The general idea is: You have a queue directory that all the readers and writers know the location of. The "enqueue()" method writes your work to a temporary file in that directory (say ".__w58yto4er.qfile", name generated by File::Temp, but with your .__ prefix and .qfile suffix). Once it is successfully written to disk, you then do an atomic rename() call to remove the ".__" from the name. Queue readers dequeue work by scanning for files that don't start with dots in the work queue directory. If a worker decides to take a job, the first thing he does is again do an atomic rename() and renames it to ".--w58yto4er.qfile" before working on the request, and moves on silently if the rename fails (because another worker beat him to it).

With just that basic technique you have a disk-persistent unordered work queue that's atomically self-consistent and allows multiple readers and writers. At startup time after a crash you can rename all the .-- files back to normal names before firing up the workers to restart work on jobs that were interrupted by a crash or whatever. Be sure to use a (preferably data-)journalling filesystem and all that jazz.

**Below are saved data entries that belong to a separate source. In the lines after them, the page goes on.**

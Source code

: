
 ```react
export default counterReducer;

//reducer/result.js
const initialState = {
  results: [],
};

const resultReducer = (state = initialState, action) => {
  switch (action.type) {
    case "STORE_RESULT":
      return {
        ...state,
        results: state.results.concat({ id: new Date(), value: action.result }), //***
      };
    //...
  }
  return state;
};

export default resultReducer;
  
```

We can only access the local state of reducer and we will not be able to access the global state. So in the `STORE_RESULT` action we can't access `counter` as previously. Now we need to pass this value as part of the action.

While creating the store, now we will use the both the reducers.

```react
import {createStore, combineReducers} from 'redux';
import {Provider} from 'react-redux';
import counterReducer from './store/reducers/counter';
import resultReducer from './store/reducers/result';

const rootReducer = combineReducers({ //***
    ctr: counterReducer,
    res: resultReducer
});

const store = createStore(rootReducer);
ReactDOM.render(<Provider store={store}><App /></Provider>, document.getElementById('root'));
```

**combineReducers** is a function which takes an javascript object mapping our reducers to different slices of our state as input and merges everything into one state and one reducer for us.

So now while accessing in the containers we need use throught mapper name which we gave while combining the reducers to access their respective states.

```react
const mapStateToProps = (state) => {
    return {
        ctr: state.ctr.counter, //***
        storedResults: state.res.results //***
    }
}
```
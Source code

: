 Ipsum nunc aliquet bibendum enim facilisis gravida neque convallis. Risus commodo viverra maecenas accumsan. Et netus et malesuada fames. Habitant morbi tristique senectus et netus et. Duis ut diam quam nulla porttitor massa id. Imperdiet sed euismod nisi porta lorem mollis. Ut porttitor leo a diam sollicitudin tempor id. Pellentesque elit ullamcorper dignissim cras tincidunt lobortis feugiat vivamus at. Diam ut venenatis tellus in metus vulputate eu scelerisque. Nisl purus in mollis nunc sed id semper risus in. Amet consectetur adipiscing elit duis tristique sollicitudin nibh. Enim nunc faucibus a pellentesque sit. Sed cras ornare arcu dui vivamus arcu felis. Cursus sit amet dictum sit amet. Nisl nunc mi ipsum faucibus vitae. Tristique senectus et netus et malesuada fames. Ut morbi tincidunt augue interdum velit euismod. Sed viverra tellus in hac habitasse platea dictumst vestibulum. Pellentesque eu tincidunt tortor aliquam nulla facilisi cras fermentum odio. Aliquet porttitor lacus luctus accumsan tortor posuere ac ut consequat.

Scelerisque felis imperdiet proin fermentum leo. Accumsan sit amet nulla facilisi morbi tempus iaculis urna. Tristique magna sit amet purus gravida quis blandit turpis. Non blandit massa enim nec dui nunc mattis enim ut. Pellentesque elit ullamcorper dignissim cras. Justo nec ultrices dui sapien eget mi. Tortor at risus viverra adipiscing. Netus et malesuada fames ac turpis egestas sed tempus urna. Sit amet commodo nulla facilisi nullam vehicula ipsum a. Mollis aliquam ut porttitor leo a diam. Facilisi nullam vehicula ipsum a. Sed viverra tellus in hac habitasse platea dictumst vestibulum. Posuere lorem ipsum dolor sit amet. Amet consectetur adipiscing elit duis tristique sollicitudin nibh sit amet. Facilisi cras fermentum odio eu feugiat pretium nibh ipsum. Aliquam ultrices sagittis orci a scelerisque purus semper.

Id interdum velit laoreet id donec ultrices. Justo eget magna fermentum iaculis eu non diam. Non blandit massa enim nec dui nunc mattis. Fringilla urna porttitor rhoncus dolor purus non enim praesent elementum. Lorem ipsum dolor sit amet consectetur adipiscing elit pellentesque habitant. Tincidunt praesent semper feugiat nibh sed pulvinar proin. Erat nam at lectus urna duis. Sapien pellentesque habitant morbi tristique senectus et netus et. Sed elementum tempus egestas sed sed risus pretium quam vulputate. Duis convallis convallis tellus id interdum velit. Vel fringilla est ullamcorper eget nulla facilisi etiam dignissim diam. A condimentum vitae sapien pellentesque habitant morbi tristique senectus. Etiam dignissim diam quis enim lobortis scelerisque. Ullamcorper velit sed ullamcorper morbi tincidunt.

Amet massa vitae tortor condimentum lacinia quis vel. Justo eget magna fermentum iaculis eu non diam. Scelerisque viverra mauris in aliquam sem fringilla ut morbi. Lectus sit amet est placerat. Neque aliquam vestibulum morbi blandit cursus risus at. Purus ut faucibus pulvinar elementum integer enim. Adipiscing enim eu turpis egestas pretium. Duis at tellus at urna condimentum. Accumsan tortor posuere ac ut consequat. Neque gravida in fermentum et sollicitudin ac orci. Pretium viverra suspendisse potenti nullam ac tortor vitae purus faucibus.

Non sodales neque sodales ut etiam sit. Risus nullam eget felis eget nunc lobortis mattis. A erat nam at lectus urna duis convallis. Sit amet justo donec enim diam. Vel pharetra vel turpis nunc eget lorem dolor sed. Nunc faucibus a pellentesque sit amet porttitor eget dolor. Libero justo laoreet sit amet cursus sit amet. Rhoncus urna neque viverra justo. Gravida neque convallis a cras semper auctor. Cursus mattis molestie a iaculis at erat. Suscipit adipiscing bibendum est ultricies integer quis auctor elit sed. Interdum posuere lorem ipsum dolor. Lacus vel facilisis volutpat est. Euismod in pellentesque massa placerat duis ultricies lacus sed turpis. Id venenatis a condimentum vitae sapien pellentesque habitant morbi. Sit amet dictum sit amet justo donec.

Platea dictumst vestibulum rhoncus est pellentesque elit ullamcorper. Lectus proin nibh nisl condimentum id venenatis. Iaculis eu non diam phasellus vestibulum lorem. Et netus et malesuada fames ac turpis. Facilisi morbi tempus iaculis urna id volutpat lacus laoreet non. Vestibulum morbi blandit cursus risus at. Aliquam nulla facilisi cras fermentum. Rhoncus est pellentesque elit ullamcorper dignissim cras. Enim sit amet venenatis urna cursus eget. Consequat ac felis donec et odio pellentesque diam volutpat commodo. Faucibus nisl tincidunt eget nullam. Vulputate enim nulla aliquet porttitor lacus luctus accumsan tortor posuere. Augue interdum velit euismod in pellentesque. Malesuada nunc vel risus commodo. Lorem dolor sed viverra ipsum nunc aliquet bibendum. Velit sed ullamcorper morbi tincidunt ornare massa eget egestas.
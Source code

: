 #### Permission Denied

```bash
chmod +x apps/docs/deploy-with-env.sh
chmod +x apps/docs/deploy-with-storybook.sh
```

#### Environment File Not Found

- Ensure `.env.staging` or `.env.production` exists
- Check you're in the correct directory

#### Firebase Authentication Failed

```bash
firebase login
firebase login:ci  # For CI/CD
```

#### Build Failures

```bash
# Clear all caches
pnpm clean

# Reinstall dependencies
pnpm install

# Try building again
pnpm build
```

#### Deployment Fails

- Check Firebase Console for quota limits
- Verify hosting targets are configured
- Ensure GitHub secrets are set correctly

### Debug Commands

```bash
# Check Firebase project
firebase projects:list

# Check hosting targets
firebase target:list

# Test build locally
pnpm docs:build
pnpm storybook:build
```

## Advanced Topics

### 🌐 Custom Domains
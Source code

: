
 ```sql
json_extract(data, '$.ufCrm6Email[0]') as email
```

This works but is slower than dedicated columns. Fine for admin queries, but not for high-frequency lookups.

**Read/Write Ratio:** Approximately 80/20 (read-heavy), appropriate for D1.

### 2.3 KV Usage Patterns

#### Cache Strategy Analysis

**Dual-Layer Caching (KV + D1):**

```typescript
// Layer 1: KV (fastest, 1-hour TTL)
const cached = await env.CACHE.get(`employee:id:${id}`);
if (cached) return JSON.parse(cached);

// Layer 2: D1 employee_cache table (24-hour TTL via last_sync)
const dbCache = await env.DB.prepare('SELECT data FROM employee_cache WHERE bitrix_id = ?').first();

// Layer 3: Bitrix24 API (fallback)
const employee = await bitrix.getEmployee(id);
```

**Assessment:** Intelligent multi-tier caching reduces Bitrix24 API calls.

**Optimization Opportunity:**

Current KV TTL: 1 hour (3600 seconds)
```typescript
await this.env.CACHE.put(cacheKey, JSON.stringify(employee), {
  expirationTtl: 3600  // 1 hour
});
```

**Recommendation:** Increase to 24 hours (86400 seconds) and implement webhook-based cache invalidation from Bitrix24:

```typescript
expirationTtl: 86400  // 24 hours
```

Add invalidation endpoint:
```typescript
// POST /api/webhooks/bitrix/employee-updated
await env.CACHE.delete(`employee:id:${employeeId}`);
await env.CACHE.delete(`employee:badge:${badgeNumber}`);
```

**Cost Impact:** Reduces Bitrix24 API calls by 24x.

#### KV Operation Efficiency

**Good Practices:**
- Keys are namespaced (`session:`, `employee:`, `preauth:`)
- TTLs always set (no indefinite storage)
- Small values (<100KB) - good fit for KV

If you want the queue to be ordered, you can put the queue job serial number encoded in the queuefile name in place of the File::Temp random characters, you'll just need a locked source of incrementing serial numbers. Perhaps a special file inside or outside the queue directory which starts with the contents "1". The enqueue() method could first wait on an advisory flock() on the serial number file, then once the lock is obtained, read the "1", write "2" to a new temporary file, and then atomically rename() the new temporary file over the name of the serial file he just read, and then close() and release the flock on the now-dead "1" file. Now he can use "1" for his job number, and the next guy in line will receive "2". If enqueue()-ers fail at odd points in the process you may have holes in your serial number sequence, but never duplicates.

Just food for thought if you're thinking of rolling your own.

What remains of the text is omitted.